### Task brief:
Your answer must consist of one number: how many lines in the records contain "hotkey".

____

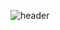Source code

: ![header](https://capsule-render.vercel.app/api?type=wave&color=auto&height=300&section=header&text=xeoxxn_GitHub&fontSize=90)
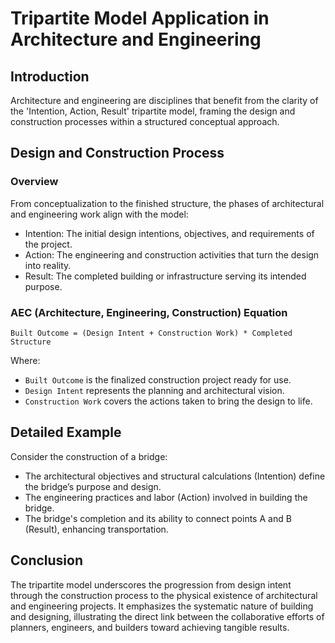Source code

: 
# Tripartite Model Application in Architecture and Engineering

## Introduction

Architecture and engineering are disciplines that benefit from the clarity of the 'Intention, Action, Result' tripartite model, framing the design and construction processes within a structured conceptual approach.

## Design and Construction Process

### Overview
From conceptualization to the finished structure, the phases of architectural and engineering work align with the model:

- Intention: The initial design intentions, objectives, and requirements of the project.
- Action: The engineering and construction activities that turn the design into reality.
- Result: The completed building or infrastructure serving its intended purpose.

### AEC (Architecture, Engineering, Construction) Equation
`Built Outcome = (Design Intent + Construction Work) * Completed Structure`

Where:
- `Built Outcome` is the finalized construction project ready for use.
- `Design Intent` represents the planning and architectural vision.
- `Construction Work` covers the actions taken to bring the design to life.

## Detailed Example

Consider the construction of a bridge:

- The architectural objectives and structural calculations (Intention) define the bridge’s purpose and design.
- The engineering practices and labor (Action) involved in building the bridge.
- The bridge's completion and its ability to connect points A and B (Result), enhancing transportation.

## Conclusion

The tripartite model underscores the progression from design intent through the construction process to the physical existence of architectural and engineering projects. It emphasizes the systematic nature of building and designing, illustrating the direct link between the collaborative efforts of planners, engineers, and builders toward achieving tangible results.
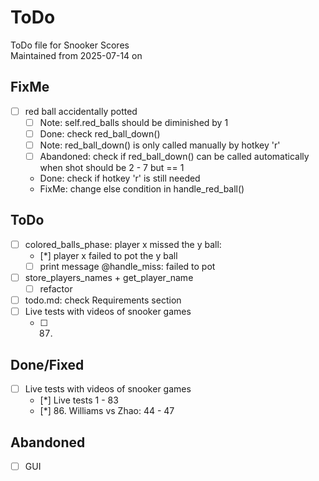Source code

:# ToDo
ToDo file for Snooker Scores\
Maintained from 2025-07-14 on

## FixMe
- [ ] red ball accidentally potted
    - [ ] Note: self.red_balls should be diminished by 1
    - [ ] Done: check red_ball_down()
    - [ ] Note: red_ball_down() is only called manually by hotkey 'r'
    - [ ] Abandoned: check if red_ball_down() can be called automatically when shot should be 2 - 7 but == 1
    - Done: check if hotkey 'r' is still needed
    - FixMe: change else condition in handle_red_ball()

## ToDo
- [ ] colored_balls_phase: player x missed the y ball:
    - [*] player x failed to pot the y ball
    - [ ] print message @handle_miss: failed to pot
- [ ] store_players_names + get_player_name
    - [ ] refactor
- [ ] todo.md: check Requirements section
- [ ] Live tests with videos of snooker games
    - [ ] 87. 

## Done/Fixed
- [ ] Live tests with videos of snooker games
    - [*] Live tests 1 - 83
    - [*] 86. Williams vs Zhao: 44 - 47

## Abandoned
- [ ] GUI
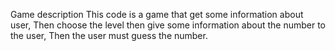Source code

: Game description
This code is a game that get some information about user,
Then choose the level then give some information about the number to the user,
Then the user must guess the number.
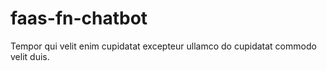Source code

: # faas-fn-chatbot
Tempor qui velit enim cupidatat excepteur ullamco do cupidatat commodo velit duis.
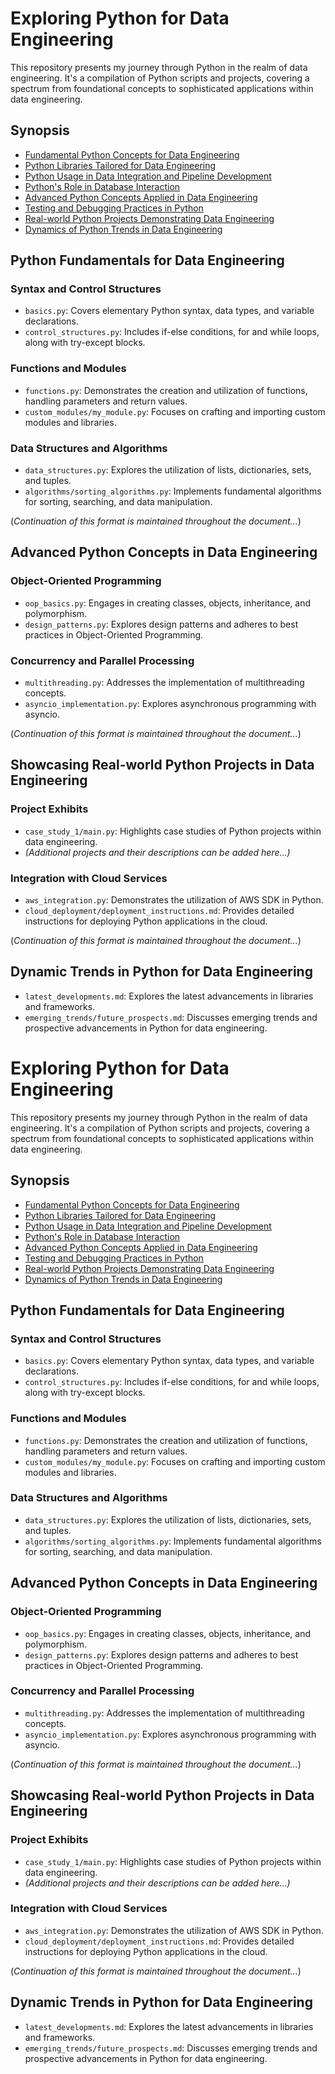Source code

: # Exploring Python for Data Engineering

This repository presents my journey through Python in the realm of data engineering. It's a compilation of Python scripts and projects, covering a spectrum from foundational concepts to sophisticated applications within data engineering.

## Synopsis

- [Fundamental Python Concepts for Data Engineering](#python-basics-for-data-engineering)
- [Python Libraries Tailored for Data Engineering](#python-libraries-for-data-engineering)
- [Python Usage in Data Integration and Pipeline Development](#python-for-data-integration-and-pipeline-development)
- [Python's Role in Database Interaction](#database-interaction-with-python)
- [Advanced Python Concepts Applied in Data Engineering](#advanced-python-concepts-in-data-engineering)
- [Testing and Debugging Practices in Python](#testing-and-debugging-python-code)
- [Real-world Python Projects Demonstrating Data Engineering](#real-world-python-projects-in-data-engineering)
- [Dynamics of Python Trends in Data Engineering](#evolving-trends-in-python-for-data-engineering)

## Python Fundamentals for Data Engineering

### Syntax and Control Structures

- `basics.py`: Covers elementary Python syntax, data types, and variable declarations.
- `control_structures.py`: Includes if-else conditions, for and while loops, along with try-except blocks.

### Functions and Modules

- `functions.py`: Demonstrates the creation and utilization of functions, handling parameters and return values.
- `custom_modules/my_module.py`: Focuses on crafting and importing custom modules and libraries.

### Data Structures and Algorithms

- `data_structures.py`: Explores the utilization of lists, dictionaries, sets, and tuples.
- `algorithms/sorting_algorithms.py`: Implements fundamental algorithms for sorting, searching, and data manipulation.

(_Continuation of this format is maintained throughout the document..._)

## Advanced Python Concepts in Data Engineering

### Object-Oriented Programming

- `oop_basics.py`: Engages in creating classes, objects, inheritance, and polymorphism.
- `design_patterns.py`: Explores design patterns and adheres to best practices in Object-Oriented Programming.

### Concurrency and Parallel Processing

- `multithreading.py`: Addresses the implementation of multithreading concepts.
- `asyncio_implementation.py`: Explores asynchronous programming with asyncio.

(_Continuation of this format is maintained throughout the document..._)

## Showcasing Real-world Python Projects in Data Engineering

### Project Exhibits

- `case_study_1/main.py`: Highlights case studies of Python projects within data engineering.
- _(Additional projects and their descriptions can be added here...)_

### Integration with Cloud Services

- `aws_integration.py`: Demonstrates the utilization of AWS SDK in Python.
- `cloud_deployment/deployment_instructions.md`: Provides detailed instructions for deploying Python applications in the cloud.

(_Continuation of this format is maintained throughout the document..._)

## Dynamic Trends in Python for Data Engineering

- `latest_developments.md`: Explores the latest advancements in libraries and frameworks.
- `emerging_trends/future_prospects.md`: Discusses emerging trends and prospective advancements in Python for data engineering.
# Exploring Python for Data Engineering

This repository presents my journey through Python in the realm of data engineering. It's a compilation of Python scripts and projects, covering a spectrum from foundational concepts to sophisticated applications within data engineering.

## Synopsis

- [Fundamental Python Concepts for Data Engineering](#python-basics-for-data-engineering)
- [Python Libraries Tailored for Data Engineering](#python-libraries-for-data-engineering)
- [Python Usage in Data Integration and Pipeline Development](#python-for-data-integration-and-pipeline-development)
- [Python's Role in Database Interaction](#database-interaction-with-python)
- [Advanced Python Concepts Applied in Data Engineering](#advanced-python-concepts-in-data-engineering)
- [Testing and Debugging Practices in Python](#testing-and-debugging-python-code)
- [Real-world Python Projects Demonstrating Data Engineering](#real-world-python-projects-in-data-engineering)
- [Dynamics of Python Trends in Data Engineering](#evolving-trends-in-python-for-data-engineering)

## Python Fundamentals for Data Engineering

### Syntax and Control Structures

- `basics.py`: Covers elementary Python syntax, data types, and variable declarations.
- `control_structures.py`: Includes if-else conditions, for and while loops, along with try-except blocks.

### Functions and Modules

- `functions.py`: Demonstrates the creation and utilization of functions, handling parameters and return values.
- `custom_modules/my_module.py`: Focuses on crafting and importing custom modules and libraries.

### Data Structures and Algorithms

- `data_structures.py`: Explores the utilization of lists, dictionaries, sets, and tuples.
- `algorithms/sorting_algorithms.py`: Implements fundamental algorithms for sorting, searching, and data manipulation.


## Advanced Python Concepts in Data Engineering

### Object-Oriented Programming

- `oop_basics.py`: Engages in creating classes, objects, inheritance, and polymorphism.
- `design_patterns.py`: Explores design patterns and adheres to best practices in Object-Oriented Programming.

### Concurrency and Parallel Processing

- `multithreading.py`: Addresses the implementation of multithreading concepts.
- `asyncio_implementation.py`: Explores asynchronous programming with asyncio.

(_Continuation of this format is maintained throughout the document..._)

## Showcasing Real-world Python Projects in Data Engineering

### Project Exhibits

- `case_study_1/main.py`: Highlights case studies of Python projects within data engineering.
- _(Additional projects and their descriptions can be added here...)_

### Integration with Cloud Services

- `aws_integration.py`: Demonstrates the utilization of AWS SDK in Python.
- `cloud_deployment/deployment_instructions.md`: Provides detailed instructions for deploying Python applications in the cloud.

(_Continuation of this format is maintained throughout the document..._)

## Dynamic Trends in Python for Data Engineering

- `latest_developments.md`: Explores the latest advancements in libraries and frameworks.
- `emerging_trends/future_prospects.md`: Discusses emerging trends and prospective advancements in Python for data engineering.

____

### Solution to this problem:
2